Isinbayeva a jugé que la perchiste suédoise Emma Green-Tregaro avait eu une attitude «irrespectueuse» vis-à-vis de la Russie en se présentant à la compétition avec des ongles vernis aux couleurs du drapeau arc-en-ciel, symbole de l'homosexualité.

En Russie, «nous nous considérons comme des gens normaux où des garçons sont avec des filles, et des filles avec des garçons», avait déclaré Isinbayeva, certes dans un anglais approximatif.

Mais elle a défendu sans ambiguïté la loi promulguée en juin par le président Vladimir Poutine, réprimant la «propagande» homosexuelle devant mineurs, un texte très controversé dans la perspective des Jeux olympiques d'hiver organisés en février 2014 à Sotchi, dans le sud de la Russie.

«Nous tolérons toutes les opinions et nous respectons tout le monde, mais en retour, ces personnes doivent respecter nos lois et ne pas promouvoir dans les rues les orientations (sexuelles, ndlr) non traditionnelles», avait insisté Isinbayeva, deux jours après sa médaille d'or pour un saut à 4,89 m.

Les propos de la double championne olympique, considérée comme l'une des athlètes les plus populaires du monde, ont provoqué de vives critiques, notamment d'anciens athlètes, comme Michael Johnson, légende américaine du 400 mètres, considéré comme l'un des plus grands sprinters de tous les temps.

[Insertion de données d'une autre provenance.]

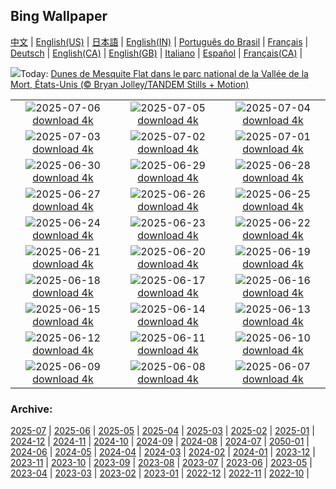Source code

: ## Bing Wallpaper
[中文](README.md) |                     [English(US)](en-US.md) |                     [日本語](ja-JP.md) |                     [English(IN)](en-IN.md) |                     [Português do Brasil](pt-BR.md) |                     [Français](fr-FR.md) |                     [Deutsch](de-DE.md) |                     [English(CA)](en-CA.md) |                     [English(GB)](en-GB.md) |                     [Italiano](it-IT.md) |                     [Español](es-ES.md) |                     [Français(CA)](fr-CA.md) |                    

![](https://www.bing.com/th?id=OHR.MesquiteFlats_FR-CA4883989407_UHD.jpg&w=1000)Today: [Dunes de Mesquite Flat dans le parc national de la Vallée de la Mort, États-Unis (© Bryan Jolley/TANDEM Stills + Motion)](https://www.bing.com/th?id=OHR.MesquiteFlats_FR-CA4883989407_UHD.jpg)

|      |      |      |
| :----: | :----: | :----: |
|![](https://www.bing.com/th?id=OHR.TourCyclists_FR-CA4748995324_UHD.jpg&pid=hp&w=384&h=216&rs=1&c=4)2025-07-06 [download 4k](https://www.bing.com/th?id=OHR.TourCyclists_FR-CA4748995324_UHD.jpg)|![](https://www.bing.com/th?id=OHR.OroseiSardegna_FR-CA4632087069_UHD.jpg&pid=hp&w=384&h=216&rs=1&c=4)2025-07-05 [download 4k](https://www.bing.com/th?id=OHR.OroseiSardegna_FR-CA4632087069_UHD.jpg)|![](https://www.bing.com/th?id=OHR.RainbowRiver_FR-CA2932903176_UHD.jpg&pid=hp&w=384&h=216&rs=1&c=4)2025-07-04 [download 4k](https://www.bing.com/th?id=OHR.RainbowRiver_FR-CA2932903176_UHD.jpg)|
|![](https://www.bing.com/th?id=OHR.MaroonClownfish_FR-CA2812323581_UHD.jpg&pid=hp&w=384&h=216&rs=1&c=4)2025-07-03 [download 4k](https://www.bing.com/th?id=OHR.MaroonClownfish_FR-CA2812323581_UHD.jpg)|![](https://www.bing.com/th?id=OHR.CanadaDayFogo_FR-CA2667596304_UHD.jpg&pid=hp&w=384&h=216&rs=1&c=4)2025-07-02 [download 4k](https://www.bing.com/th?id=OHR.CanadaDayFogo_FR-CA2667596304_UHD.jpg)|![](https://www.bing.com/th?id=OHR.WolfeCrater_FR-CA2528763112_UHD.jpg&pid=hp&w=384&h=216&rs=1&c=4)2025-07-01 [download 4k](https://www.bing.com/th?id=OHR.WolfeCrater_FR-CA2528763112_UHD.jpg)|
|![](https://www.bing.com/th?id=OHR.BandaIsland_FR-CA2396920434_UHD.jpg&pid=hp&w=384&h=216&rs=1&c=4)2025-06-30 [download 4k](https://www.bing.com/th?id=OHR.BandaIsland_FR-CA2396920434_UHD.jpg)|![](https://www.bing.com/th?id=OHR.PrideParade_FR-CA2137660039_UHD.jpg&pid=hp&w=384&h=216&rs=1&c=4)2025-06-29 [download 4k](https://www.bing.com/th?id=OHR.PrideParade_FR-CA2137660039_UHD.jpg)|![](https://www.bing.com/th?id=OHR.SplendidFrog_FR-CA1970475341_UHD.jpg&pid=hp&w=384&h=216&rs=1&c=4)2025-06-28 [download 4k](https://www.bing.com/th?id=OHR.SplendidFrog_FR-CA1970475341_UHD.jpg)|
|![](https://www.bing.com/th?id=OHR.HorseheadRock_FR-CA1420999474_UHD.jpg&pid=hp&w=384&h=216&rs=1&c=4)2025-06-27 [download 4k](https://www.bing.com/th?id=OHR.HorseheadRock_FR-CA1420999474_UHD.jpg)|![](https://www.bing.com/th?id=OHR.GlastonburyScenic_FR-CA1273167403_UHD.jpg&pid=hp&w=384&h=216&rs=1&c=4)2025-06-26 [download 4k](https://www.bing.com/th?id=OHR.GlastonburyScenic_FR-CA1273167403_UHD.jpg)|![](https://www.bing.com/th?id=OHR.DelicateArch_FR-CA1133220926_UHD.jpg&pid=hp&w=384&h=216&rs=1&c=4)2025-06-25 [download 4k](https://www.bing.com/th?id=OHR.DelicateArch_FR-CA1133220926_UHD.jpg)|
|![](https://www.bing.com/th?id=OHR.DresdenElbe_FR-CA0474923100_UHD.jpg&pid=hp&w=384&h=216&rs=1&c=4)2025-06-24 [download 4k](https://www.bing.com/th?id=OHR.DresdenElbe_FR-CA0474923100_UHD.jpg)|![](https://www.bing.com/th?id=OHR.AmazonEcuador_FR-CA0323191922_UHD.jpg&pid=hp&w=384&h=216&rs=1&c=4)2025-06-23 [download 4k](https://www.bing.com/th?id=OHR.AmazonEcuador_FR-CA0323191922_UHD.jpg)|![](https://www.bing.com/th?id=OHR.SerengetiGiraffe_FR-CA0126401878_UHD.jpg&pid=hp&w=384&h=216&rs=1&c=4)2025-06-22 [download 4k](https://www.bing.com/th?id=OHR.SerengetiGiraffe_FR-CA0126401878_UHD.jpg)|
|![](https://www.bing.com/th?id=OHR.IcelandSolstice_FR-CA9981764329_UHD.jpg&pid=hp&w=384&h=216&rs=1&c=4)2025-06-21 [download 4k](https://www.bing.com/th?id=OHR.IcelandSolstice_FR-CA9981764329_UHD.jpg)|![](https://www.bing.com/th?id=OHR.SanMiguelAzores_FR-CA6483146395_UHD.jpg&pid=hp&w=384&h=216&rs=1&c=4)2025-06-20 [download 4k](https://www.bing.com/th?id=OHR.SanMiguelAzores_FR-CA6483146395_UHD.jpg)|![](https://www.bing.com/th?id=OHR.AsianSwallowtail_FR-CA9631764778_UHD.jpg&pid=hp&w=384&h=216&rs=1&c=4)2025-06-19 [download 4k](https://www.bing.com/th?id=OHR.AsianSwallowtail_FR-CA9631764778_UHD.jpg)|
|![](https://www.bing.com/th?id=OHR.CumberlandOaks_FR-CA9514188401_UHD.jpg&pid=hp&w=384&h=216&rs=1&c=4)2025-06-18 [download 4k](https://www.bing.com/th?id=OHR.CumberlandOaks_FR-CA9514188401_UHD.jpg)|![](https://www.bing.com/th?id=OHR.SeaTurtleBrazil_FR-CA9368188132_UHD.jpg&pid=hp&w=384&h=216&rs=1&c=4)2025-06-17 [download 4k](https://www.bing.com/th?id=OHR.SeaTurtleBrazil_FR-CA9368188132_UHD.jpg)|![](https://www.bing.com/th?id=OHR.RheaDad_FR-CA9162374279_UHD.jpg&pid=hp&w=384&h=216&rs=1&c=4)2025-06-16 [download 4k](https://www.bing.com/th?id=OHR.RheaDad_FR-CA9162374279_UHD.jpg)|
|![](https://www.bing.com/th?id=OHR.DolomitiEstate_FR-CA9009811227_UHD.jpg&pid=hp&w=384&h=216&rs=1&c=4)2025-06-15 [download 4k](https://www.bing.com/th?id=OHR.DolomitiEstate_FR-CA9009811227_UHD.jpg)|![](https://www.bing.com/th?id=OHR.CanadianGPQuebec_FR-CA7810531088_UHD.jpg&pid=hp&w=384&h=216&rs=1&c=4)2025-06-14 [download 4k](https://www.bing.com/th?id=OHR.CanadianGPQuebec_FR-CA7810531088_UHD.jpg)|![](https://www.bing.com/th?id=OHR.BigBendChisos_FR-CA7282814155_UHD.jpg&pid=hp&w=384&h=216&rs=1&c=4)2025-06-13 [download 4k](https://www.bing.com/th?id=OHR.BigBendChisos_FR-CA7282814155_UHD.jpg)|
|![](https://www.bing.com/th?id=OHR.FlamingosNamibia_FR-CA7147241890_UHD.jpg&pid=hp&w=384&h=216&rs=1&c=4)2025-06-12 [download 4k](https://www.bing.com/th?id=OHR.FlamingosNamibia_FR-CA7147241890_UHD.jpg)|![](https://www.bing.com/th?id=OHR.AerialEverglades_FR-CA7029790074_UHD.jpg&pid=hp&w=384&h=216&rs=1&c=4)2025-06-11 [download 4k](https://www.bing.com/th?id=OHR.AerialEverglades_FR-CA7029790074_UHD.jpg)|![](https://www.bing.com/th?id=OHR.DubrovnikTwilight_FR-CA6898280471_UHD.jpg&pid=hp&w=384&h=216&rs=1&c=4)2025-06-10 [download 4k](https://www.bing.com/th?id=OHR.DubrovnikTwilight_FR-CA6898280471_UHD.jpg)|
|![](https://www.bing.com/th?id=OHR.StellarSeaLions_FR-CA6755982430_UHD.jpg&pid=hp&w=384&h=216&rs=1&c=4)2025-06-09 [download 4k](https://www.bing.com/th?id=OHR.StellarSeaLions_FR-CA6755982430_UHD.jpg)|![](https://www.bing.com/th?id=OHR.PacificCrestTrail_FR-CA6650916972_UHD.jpg&pid=hp&w=384&h=216&rs=1&c=4)2025-06-08 [download 4k](https://www.bing.com/th?id=OHR.PacificCrestTrail_FR-CA6650916972_UHD.jpg)|![](https://www.bing.com/th?id=OHR.NormandyBeach_FR-CA6105817274_UHD.jpg&pid=hp&w=384&h=216&rs=1&c=4)2025-06-07 [download 4k](https://www.bing.com/th?id=OHR.NormandyBeach_FR-CA6105817274_UHD.jpg)|


### Archive:
[2025-07](archive/fr-CA/202507/README.md) | [2025-06](archive/fr-CA/202506/README.md) | [2025-05](archive/fr-CA/202505/README.md) | [2025-04](archive/fr-CA/202504/README.md) | [2025-03](archive/fr-CA/202503/README.md) | [2025-02](archive/fr-CA/202502/README.md) | [2025-01](archive/fr-CA/202501/README.md) | [2024-12](archive/fr-CA/202412/README.md) | [2024-11](archive/fr-CA/202411/README.md) | [2024-10](archive/fr-CA/202410/README.md) | [2024-09](archive/fr-CA/202409/README.md) | [2024-08](archive/fr-CA/202408/README.md) | [2024-07](archive/fr-CA/202407/README.md) | [2050-01](archive/fr-CA/205001/README.md) | [2024-06](archive/fr-CA/202406/README.md) | [2024-05](archive/fr-CA/202405/README.md) | [2024-04](archive/fr-CA/202404/README.md) | [2024-03](archive/fr-CA/202403/README.md) | [2024-02](archive/fr-CA/202402/README.md) | [2024-01](archive/fr-CA/202401/README.md) | [2023-12](archive/fr-CA/202312/README.md) | [2023-11](archive/fr-CA/202311/README.md) | [2023-10](archive/fr-CA/202310/README.md) | [2023-09](archive/fr-CA/202309/README.md) | [2023-08](archive/fr-CA/202308/README.md) | [2023-07](archive/fr-CA/202307/README.md) | [2023-06](archive/fr-CA/202306/README.md) | [2023-05](archive/fr-CA/202305/README.md) | [2023-04](archive/fr-CA/202304/README.md) | [2023-03](archive/fr-CA/202303/README.md) | [2023-02](archive/fr-CA/202302/README.md) | [2023-01](archive/fr-CA/202301/README.md) | [2022-12](archive/fr-CA/202212/README.md) | [2022-11](archive/fr-CA/202211/README.md) | [2022-10](archive/fr-CA/202210/README.md) |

«Elle est très populaire ici et fait partie d'un petit groupe de gens qui ont beaucoup de pouvoir et défendent cette vision des choses dans le pays», a déclaré Johnson, expert de la BBC pour le sport.

«C'est un mauvais jugement et une très mauvaise opinion», a-t-il insisté.

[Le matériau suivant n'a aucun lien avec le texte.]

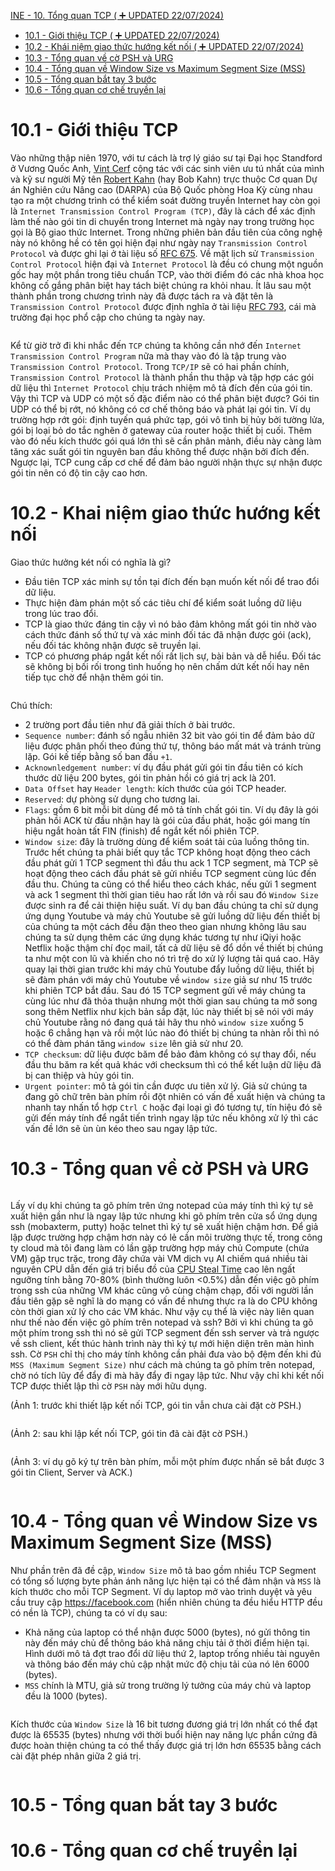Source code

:[INE - 10. Tổng quan TCP ( :heavy_plus_sign: UPDATED 22/07/2024)](#ine_10_overview_tcp)
- [10.1 - Giới thiệu TCP ( :heavy_plus_sign: UPDATED 22/07/2024)](#ine_10_intro_tcp)
- [10.2 - Khái niệm giao thức hướng kết nối ( :heavy_plus_sign: UPDATED 22/07/2024)](#ine_10_connection_oriented)
- [10.3 - Tổng quan về cờ PSH và URG](#ine_10_psh_n_urg)
- [10.4 - Tổng quan về Window Size vs Maximum Segment Size (MSS)](#ine_10_window_size_n_mss)
- [10.5 - Tổng quan bắt tay 3 bước](#ine_10_tcp_handshake)
- [10.6 - Tổng quan cơ chế truyền lại](#ine_10_tcp_retransmission)

# <a name="ine_10_intro_tcp"></a>10.1 - Giới thiệu TCP

Vào những thập niên 1970, với tư cách là trợ lý giáo sư tại Đại học Standford ở Vương Quốc Anh, [Vint Cerf](https://engineering.stanford.edu/about/heroes/2011-heroes/vint-cerf) cộng tác với các sinh viên ưu tú nhất của mình và kỹ sư người Mỹ tên [Robert Kahn](https://www.internethalloffame.org/inductee/robert-kahn/) (hay Bob Kahn) trực thuộc Cơ quan Dự án Nghiên cứu Nâng cao (DARPA) của Bộ Quốc phòng Hoa Kỳ cùng nhau tạo ra một chương trình có thể kiểm soát đường truyền Internet hay còn gọi là `Internet Transmission Control Program (TCP)`, đây là cách để xác định làm thế nào gói tin di chuyển trong Internet mà ngày nay trong trường học gọi là Bộ giao thức Internet. Trong những phiên bản đầu tiên của công nghệ này nó không hề có tên gọi hiện đại như ngày nay `Transmission Control Protocol` và được ghi lại ở tài liệu số [RFC 675](https://datatracker.ietf.org/doc/html/rfc675). Về mặt lịch sử `Transmission Control Protocol` hiện đại và `Internet Protocol` là đều có chung một nguồn gốc hay một phần trong tiêu chuẩn TCP, vào thời điểm đó các nhà khoa học không cố gắng phân biệt hay tách biệt chúng ra khỏi nhau. Ít lâu sau một thành phần trong chương trình này đã được tách ra và đặt tên là `Transmission Control Protocol` được định nghĩa ở tài liệu [RFC 793](https://datatracker.ietf.org/doc/html/rfc793), cái mà trường đại học phổ cập cho chúng ta ngày nay.

<div style="text-align:center"><img src="../images/ine_44_internet_protocol_suite.png" alt/></div>

Kể từ giờ trở đi khi nhắc đến `TCP` chúng ta không cần nhớ đến `Internet Transmission Control Program` nữa mà thay vào đó là tập trung vào `Transmission Control Protocol`. Trong `TCP/IP` sẽ có hai phần chính, `Transmission Control Protocol` là thành phần thu thập và tập hợp các gói dữ liệu thì `Internet Protocol` chịu trách nhiệm mô tả đích đến của gói tin. Vậy thì TCP và UDP có một số đặc điểm nào có thể phân biệt được? Gói tin UDP có thể bị rớt, nó không có cơ chế thông báo và phát lại gói tin. Ví dụ trường hợp rớt gói: định tuyến quá phức tạp, gói vô tình bị hủy bởi tường lửa, gói bị loại bỏ do tắc nghẽn ở gateway của router hoặc thiết bị cuối. Thêm vào đó nếu kích thước gói quá lớn thì sẽ cần phân mảnh, điều này càng làm tăng xác suất gói tin nguyên ban đầu không thể được nhận bởi đích đến. Ngược lại, TCP cung cấp cơ chế để đảm bảo người nhận thực sự nhận được gói tin nên có độ tin cậy cao hơn.

# <a name="ine_10_connection_oriented"></a>10.2 - Khai niệm giao thức hướng kết nối

Giao thức hưởng két nối có nghĩa là gì?
- Đầu tiên TCP xác minh sự tồn tại đích đến bạn muốn kết nối để trao đổi dữ liệu.
- Thực hiện đàm phán một số các tiêu chí để kiểm soát luồng dữ liệu trong lúc trao đổi.
- TCP là giao thức đáng tin cậy vì nó bảo đảm không mất gói tin nhờ vào cách thức đánh số thứ tự và xác minh đối tác đã nhận được gói (ack), nếu đối tác không nhận được sẽ truyền lại.
- TCP có phương pháp ngắt kết nối rất lịch sự, bài bản và dễ hiểu. Đối tác sẽ không bị bối rối trong tình huống họ nên chấm dứt kết nối hay nên tiếp tục chờ để nhận thêm gói tin.

<div style="text-align:center"><img src="../images/ine_45_tcp_header.png" alt/></div>

Chú thích:
- 2 trường port đầu tiên như đã giải thích ở bài trước.
- `Sequence number`: đánh số ngẫu nhiên 32 bit vào gói tin để đảm bảo dữ liệu được phân phối theo đúng thứ tự, thông báo mất mát và tránh trùng lặp. Gói kế tiếp bằng số ban đầu `+1`.
- `Acknownledgement number`: ví dụ đầu phát gửi gói tin đầu tiên có kích thước dữ liệu 200 bytes, gói tin phản hồi có giá trị ack là 201.
- `Data Offset` hay `Header length`: kích thước của gói TCP header.
- `Reserved`: dự phòng sử dụng cho tương lai.
- `Flags`: gồm 6 bit mỗi bit dùng để mô tả tính chất gói tin. Ví dụ đây là gói phản hồi ACK từ đầu nhận hay là gói của đầu phát, hoặc gói mang tín hiệu ngắt hoàn tất FIN (finish) để ngắt kết nối phiên TCP.
- `Window size`: đây là trường dùng để kiểm soát tải của luồng thông tin. Trước hết chúng ta phải biết quy tắc TCP không hoạt động theo cách đầu phát gửi 1 TCP segment thì đầu thu ack 1 TCP segment, mà TCP sẽ hoạt động theo cách đầu phát sẽ gửi nhiều TCP segment cùng lúc đến đầu thu. Chúng ta cũng có thể hiểu theo cách khác, nếu gửi 1 segment và ack 1 segment thì thời gian tiêu hao rất lớn và rồi sau đó `Window Size` được sinh ra để cải thiện hiệu suất. Ví dụ ban đầu chúng ta chỉ sử dụng ứng dụng Youtube và máy chủ Youtube sẽ gửi luồng dữ liệu đến thiết bị của chúng ta một cách đều đặn theo theo gian nhưng không lâu sau chúng ta sử dụng thêm các ứng dụng khác tương tự như iQiyi hoặc Netflix hoặc thậm chí đọc mail, tất cả dữ liệu sẽ đổ dồn về thiết bị chúng ta như một con lũ và khiến cho nó trì trệ do xử lý lượng tải quá cao. Hãy quay lại thời gian trước khi máy chủ Youtube đẩy luồng dữ liệu, thiết bị sẽ đàm phán với máy chủ Youtube về `window size` giả sư như 15 trước khi phiên TCP bắt đầu. Sau đó 15 TCP segment gửi về máy chúng ta cùng lúc như đã thỏa thuận nhưng một thời gian sau chúng ta mở song song thêm Netflix như kịch bản sắp đặt, lúc này thiết bị sẽ nói với máy chủ Youtube rằng nó đang quá tải hãy thu nhỏ `window size` xuống 5 hoặc 6 chẳng hạn và rồi một lúc nào đó thiết bị chúng ta nhàn rỗi thì nó có thể đàm phán tăng `window size` lên giả sử như 20.
- `TCP checksum`: dữ liệu được băm để bảo đảm không có sự thay đổi, nếu đầu thu băm ra kết quả khác với checksum thì có thể kết luận dữ liệu đã bị can thiệp và hủy gói tin.
- `Urgent pointer`: mô tả gói tin cần được ưu tiên xử lý. Giả sử chúng ta đang gõ chữ trên bàn phím rồi đột nhiên có vấn đề xuất hiện và chúng ta nhanh tay nhấn tổ hợp `Ctrl C` hoặc đại loại gì đó tương tự, tín hiệu đó sẽ gửi đến máy tính để ngắt tiến trình ngay lập tức nếu không xử lý thì các vấn đề lớn sẽ ùn ùn kéo theo sau ngay lập tức.

# <a name="ine_10_psh_n_urg"></a>10.3 - Tổng quan về cờ PSH và URG

<div style="text-align:center"><img src="../images/ine_46_tcp_psh_flag.png" alt/></div>

Lấy ví dụ khi chúng ta gõ phím trên ứng notepad của máy tính thì ký tự sẽ xuất hiện gần như là ngay lập tức nhưng khi gõ phím trên cửa sổ ứng dụng ssh (mobaxterm, putty) hoặc telnet thì ký tự sẽ xuất hiện chậm hơn. Để giả lập được trường hợp chậm hơn này có lẻ cần môi trường thực tế, trong công ty cloud mà tôi đang làm có lần gặp trường hợp máy chủ Compute (chứa VM) gặp trục trặc, trong đây chứa vài VM dịch vụ AI chiếm quá nhiều tài nguyên CPU dẫn đến giá trị biểu đồ của [CPU Steal Time](#https://docs.redhat.com/en/documentation/red_hat_enterprise_linux/7/html/virtualization_deployment_and_administration_guide/sect-kvm_guest_timing_management-steal_time_accounting) cao lên ngất ngưỡng tính bằng 70-80% (bình thường luôn <0.5%) dẫn đến việc gõ phím trong ssh của những VM khác cũng vô cùng chậm chạp, đối với người lần đầu tiên gặp sẽ nghĩ là do mạng có vấn đề nhưng thực ra là do CPU không còn thời gian xử lý cho các VM khác. Như vậy cụ thể là việc này liên quan như thế nào đến việc gõ phím trên notepad và ssh? Bởi vì khi chúng ta gõ một phím trong ssh thì nó sẽ gửi TCP segment đến ssh server và trả ngược về ssh client, kết thúc hành trình này thì ký tự mới hiện diện trên màn hình ssh. Cờ `PSH` chỉ thị cho máy tính không cần phải đưa vào bộ đệm đến khi đủ `MSS (Maximum Segment Size)` như cách mà chúng ta gõ phím trên notepad, chờ nó tích lũy để đẩy đi mà hãy đẩy đi ngay lập tức. Như vậy chỉ khi kết nối TCP được thiết lập thì cờ `PSH` này mới hữu dụng.

(Ảnh 1: trước khi thiết lập kết nối TCP, gói tin vẫn chưa cài đặt cờ PSH.)

<div style="text-align:center"><img src="../images/ine_47_psh_flag_before_establish_tcp_connection.png" alt/></div>

(Ảnh 2: sau khi lập kết nối TCP, gói tin đã cài đặt cờ PSH.)

<div style="text-align:center"><img src="../images/ine_48_psh_flag_after_establish_tcp_connection.png" alt/></div>

(Ảnh 3: ví dụ gõ ký tự trên bàn phím, mỗi một phím được nhấn sẽ bắt được 3 gói tin Client, Server và ACK.)

<div style="text-align:center"><img src="../images/ine_49_psh_flag_after_establish_tcp_connection_ex2.png" alt/></div>

# <a name="ine_10_window_size_n_mss"></a>10.4 - Tổng quan về Window Size vs Maximum Segment Size (MSS)

Như phần trên đã đề cập, `Window Size` mô tả bao gồm nhiều TCP Segment có tổng số lượng byte phản ánh năng lực hiện tại có thể đảm nhận và `MSS` là kích thước cho mỗi TCP Segment. Ví dụ laptop mở vào trình duyệt và yêu cầu truy cập https://facebook.com (hiển nhiên chúng ta đều hiểu HTTP đều có nền là TCP), chúng ta có ví dụ sau:
- Khả năng của laptop có thể nhận được 5000 (bytes), nó gửi thông tin này đến máy chủ để thông báo khả năng chịu tải ở thời điểm hiện tại. Hình dưới mô tả đợt trao đổi dữ liệu thứ 2, laptop trống nhiều tài nguyên và thông báo đến máy chủ cập nhật mức độ chịu tải của nó lên 6000 (bytes).
- `MSS` chính là MTU, giả sử trong trường lý tưởng của máy chủ và laptop đều là 1000 (bytes).

<div style="text-align:center"><img src="../images/ine_50_tcp_window_size_n_mss.png" alt/></div>

Kích thước của `Window Size` là 16 bit tương đương giá trị lớn nhất có thể đạt được là 65535 (bytes) nhưng với thời buổi hiện nay năng lực phần cứng đã được hoàn thiện chúng ta có thể thấy được giá trị lớn hơn 65535 bằng cách cài đặt phép nhân giữa 2 giá trị.

<div style="text-align:center"><img src="../images/ine_51_window_size_larger_65535.png" alt/></div>

# <a name="ine_10_tcp_handshake"></a>10.5 - Tổng quan bắt tay 3 bước

# <a name="ine_10_tcp_retransmission"></a>10.6 - Tổng quan cơ chế truyền lại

Isinbayeva est «vraiment déconnectée du reste du monde», a renchéri l'athlète britannique Denise Lewis, championne olympique de l'heptathlon en 2000.

«Je suis très surprise que ses dirigeants ne lui aient pas conseillé d'être un peu plus prudente en s'abstenant d'exposer ses vues lors de cet événement. C'est vraiment accablant pour elle en tant que superstar mondiale», a-t-elle estimé.

Soutien de médias russes

Isinbayeva est revenue sur ses propos après avoir «compris que la principale sanction pour elle serait de perdre tous ses commanditaires, et devenir un paria dans le sport à l'échelle mondiale», a écrit sur son compte Twitter le leader de la communauté homosexuelle russe, Nikolaï Alexeev.

L'Australienne Sally Pearson, championne olympique du 100 m haies, qui va défendre son titre vendredi, s'est montrée plus mesurée: «Je pense que la politique et le sport ne vont pas ensemble, ils devraient rester séparés et les personnes de ces deux mondes ne devraient pas passer de l'un à l'autre».

Des médias russes ont pris la défense d'Isinbayeva en accusant les médias occidentaux d'attaquer la championne qu'un journal a qualifiée d'«oiseau du bonheur» de la Russie, en référence à une chanson soviétique.

«Le monde occidental a piqué une colère contre Yelena Isinbayeva», écrit le site d'informations en ligne Gazeta.ru dans une tribune, estimant que les «médias étrangers s'intéressent peu» aux succès sportifs d'Isinbayeva.

L'histoire de la «prétendue homophobie» d'Isinbayeva ne valait pas une telle attention, a renchéri le rédacteur en chef de l'agence russe R-Sport.

Selon un récent sondage de l'institut Vtsiom, 88% des Russes soutiennent l'interdiction de la «propagande» homosexuelle, et 54% pensent qu'il faut punir l'homosexualité.